Collected data
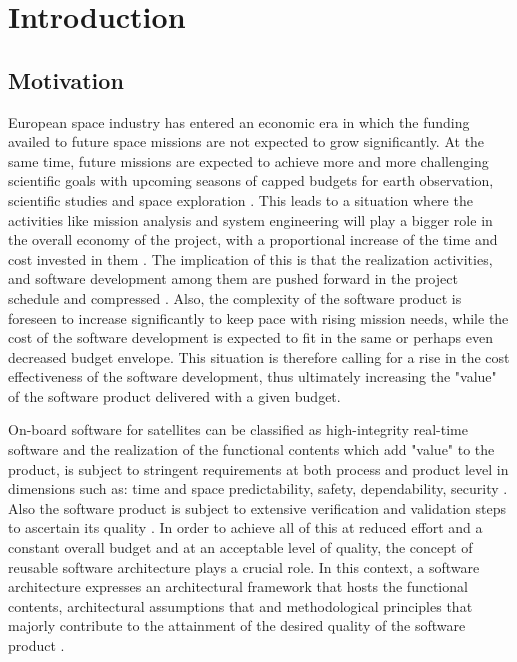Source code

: 
\chapter{Introduction}
\label{chap: Introduction}
\section{Motivation}
European space industry has entered an economic era in which the funding availed to future space missions are not expected to grow significantly. At the same time, future missions are expected to achieve more and more challenging scientific goals with upcoming seasons of capped budgets for earth observation, scientific studies and space exploration \cite{PhdThesis}. This leads to a situation where the activities like mission analysis and system engineering will play a bigger role in the overall economy of the project, with a proportional increase of the time and cost invested in them \cite{PhdThesis}. The implication of this is that the realization activities, and software development among them are pushed forward in the project schedule and compressed \cite{SAVOIR}. Also, the complexity of the software product is foreseen to increase significantly to keep pace with rising mission needs, while the cost of the software development is expected to fit in the same or perhaps even decreased budget envelope. This situation is therefore calling for a rise in the cost effectiveness of the software development, thus ultimately increasing the "value" of the software product delivered with a given budget.

On-board software for satellites can be classified as high-integrity real-time software and the realization of the functional contents which add "value" to the product, is subject to stringent requirements at both process and product level in dimensions such as: time and space predictability, safety, dependability, security \cite{PhdThesis}. Also the software product is subject to extensive verification and validation steps to ascertain its quality \cite{SAVOIR}. In order to achieve all of this at reduced effort and a constant overall budget and at an acceptable level of quality, the concept of reusable software architecture plays a crucial role. In this context, a software architecture expresses an architectural framework that hosts the functional contents, architectural assumptions that and methodological principles that majorly contribute to the attainment of the desired quality of the software product \cite{PhdThesis}.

(WHAT YOU NEED TO DO) Leaving all pictures aside, quote each record exactly.

(EXPECTED ANSWER)
Source code

: 
\chapter{Introduction}
\label{chap: Introduction}
\section{Motivation}
European space industry has entered an economic era in which the funding availed to future space missions are not expected to grow significantly. At the same time, future missions are expected to achieve more and more challenging scientific goals with upcoming seasons of capped budgets for earth observation, scientific studies and space exploration \cite{PhdThesis}. This leads to a situation where the activities like mission analysis and system engineering will play a bigger role in the overall economy of the project, with a proportional increase of the time and cost invested in them \cite{PhdThesis}. The implication of this is that the realization activities, and software development among them are pushed forward in the project schedule and compressed \cite{SAVOIR}. Also, the complexity of the software product is foreseen to increase significantly to keep pace with rising mission needs, while the cost of the software development is expected to fit in the same or perhaps even decreased budget envelope. This situation is therefore calling for a rise in the cost effectiveness of the software development, thus ultimately increasing the "value" of the software product delivered with a given budget.

On-board software for satellites can be classified as high-integrity real-time software and the realization of the functional contents which add "value" to the product, is subject to stringent requirements at both process and product level in dimensions such as: time and space predictability, safety, dependability, security \cite{PhdThesis}. Also the software product is subject to extensive verification and validation steps to ascertain its quality \cite{SAVOIR}. In order to achieve all of this at reduced effort and a constant overall budget and at an acceptable level of quality, the concept of reusable software architecture plays a crucial role. In this context, a software architecture expresses an architectural framework that hosts the functional contents, architectural assumptions that and methodological principles that majorly contribute to the attainment of the desired quality of the software product \cite{PhdThesis}.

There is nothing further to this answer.